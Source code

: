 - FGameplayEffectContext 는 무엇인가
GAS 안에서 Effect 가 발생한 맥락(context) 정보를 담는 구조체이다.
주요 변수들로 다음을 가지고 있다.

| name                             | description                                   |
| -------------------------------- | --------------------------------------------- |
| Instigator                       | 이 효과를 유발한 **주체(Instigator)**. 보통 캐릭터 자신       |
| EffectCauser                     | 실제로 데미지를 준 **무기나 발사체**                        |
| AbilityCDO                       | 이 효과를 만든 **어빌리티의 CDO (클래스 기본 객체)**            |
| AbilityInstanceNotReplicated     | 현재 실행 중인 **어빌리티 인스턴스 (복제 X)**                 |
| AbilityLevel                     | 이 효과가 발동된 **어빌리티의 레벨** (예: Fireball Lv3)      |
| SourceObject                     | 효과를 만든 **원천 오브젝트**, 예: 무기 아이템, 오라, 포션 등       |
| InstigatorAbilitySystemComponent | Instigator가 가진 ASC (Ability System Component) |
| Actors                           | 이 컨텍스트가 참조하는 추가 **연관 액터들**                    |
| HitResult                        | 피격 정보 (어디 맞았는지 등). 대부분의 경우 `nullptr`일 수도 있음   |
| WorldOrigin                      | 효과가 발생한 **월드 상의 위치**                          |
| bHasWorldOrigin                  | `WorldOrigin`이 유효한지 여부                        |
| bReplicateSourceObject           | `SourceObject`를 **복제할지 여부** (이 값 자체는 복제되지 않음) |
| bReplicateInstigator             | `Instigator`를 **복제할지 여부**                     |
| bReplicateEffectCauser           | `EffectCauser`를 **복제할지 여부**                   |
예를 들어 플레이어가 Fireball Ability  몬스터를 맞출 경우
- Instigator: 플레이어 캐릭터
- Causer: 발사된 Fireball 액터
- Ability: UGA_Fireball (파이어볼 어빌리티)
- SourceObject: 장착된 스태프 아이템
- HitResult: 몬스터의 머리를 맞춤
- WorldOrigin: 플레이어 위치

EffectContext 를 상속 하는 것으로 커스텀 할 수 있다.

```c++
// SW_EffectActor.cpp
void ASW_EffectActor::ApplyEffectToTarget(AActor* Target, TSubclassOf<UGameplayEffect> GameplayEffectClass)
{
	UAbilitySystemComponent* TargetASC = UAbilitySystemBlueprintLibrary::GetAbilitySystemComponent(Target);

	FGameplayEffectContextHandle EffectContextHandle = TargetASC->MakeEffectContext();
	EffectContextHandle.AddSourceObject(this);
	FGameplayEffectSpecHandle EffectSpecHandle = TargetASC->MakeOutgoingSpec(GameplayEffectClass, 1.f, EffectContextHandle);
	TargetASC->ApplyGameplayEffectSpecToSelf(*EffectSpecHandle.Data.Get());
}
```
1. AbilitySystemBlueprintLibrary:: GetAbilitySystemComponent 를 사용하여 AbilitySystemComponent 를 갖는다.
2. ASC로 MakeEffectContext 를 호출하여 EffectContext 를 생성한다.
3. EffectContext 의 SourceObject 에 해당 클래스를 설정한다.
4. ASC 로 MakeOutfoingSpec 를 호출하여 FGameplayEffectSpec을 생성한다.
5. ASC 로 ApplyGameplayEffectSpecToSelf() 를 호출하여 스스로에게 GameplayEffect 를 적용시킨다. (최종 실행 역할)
**********
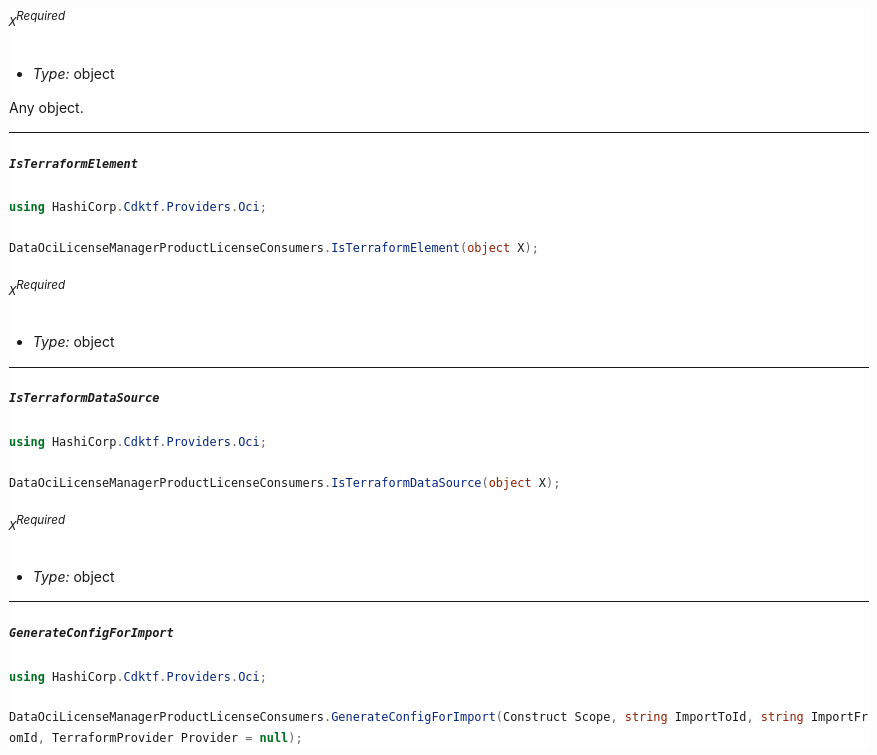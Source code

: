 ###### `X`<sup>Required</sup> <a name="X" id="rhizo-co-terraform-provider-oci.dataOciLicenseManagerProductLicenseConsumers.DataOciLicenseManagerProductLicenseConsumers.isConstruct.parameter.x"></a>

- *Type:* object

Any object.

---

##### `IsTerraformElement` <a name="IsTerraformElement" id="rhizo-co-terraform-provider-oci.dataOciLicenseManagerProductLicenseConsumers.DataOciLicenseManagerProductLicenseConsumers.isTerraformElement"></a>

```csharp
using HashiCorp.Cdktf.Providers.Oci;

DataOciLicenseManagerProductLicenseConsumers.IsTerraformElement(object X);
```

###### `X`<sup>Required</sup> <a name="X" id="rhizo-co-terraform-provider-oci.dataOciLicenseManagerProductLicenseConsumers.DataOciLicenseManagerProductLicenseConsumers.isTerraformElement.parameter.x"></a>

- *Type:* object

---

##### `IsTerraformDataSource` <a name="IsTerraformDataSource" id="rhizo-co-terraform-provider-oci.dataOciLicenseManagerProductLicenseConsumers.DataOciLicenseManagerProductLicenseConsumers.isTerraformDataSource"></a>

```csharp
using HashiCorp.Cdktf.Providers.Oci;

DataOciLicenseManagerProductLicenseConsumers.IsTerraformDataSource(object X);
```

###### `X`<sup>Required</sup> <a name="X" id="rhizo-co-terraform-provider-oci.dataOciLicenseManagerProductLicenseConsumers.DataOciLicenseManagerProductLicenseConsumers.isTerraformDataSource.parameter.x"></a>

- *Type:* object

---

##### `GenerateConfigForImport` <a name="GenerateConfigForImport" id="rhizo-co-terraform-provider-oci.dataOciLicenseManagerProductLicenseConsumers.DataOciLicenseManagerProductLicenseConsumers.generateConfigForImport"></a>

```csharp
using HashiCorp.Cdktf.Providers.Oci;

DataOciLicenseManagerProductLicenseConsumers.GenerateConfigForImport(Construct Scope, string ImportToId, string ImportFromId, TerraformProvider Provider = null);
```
**********
ASSIGNMENT
If a line of the entries above holds the word "생성한다", count it; report only how many such lines there are.

TASK SOLUTION
2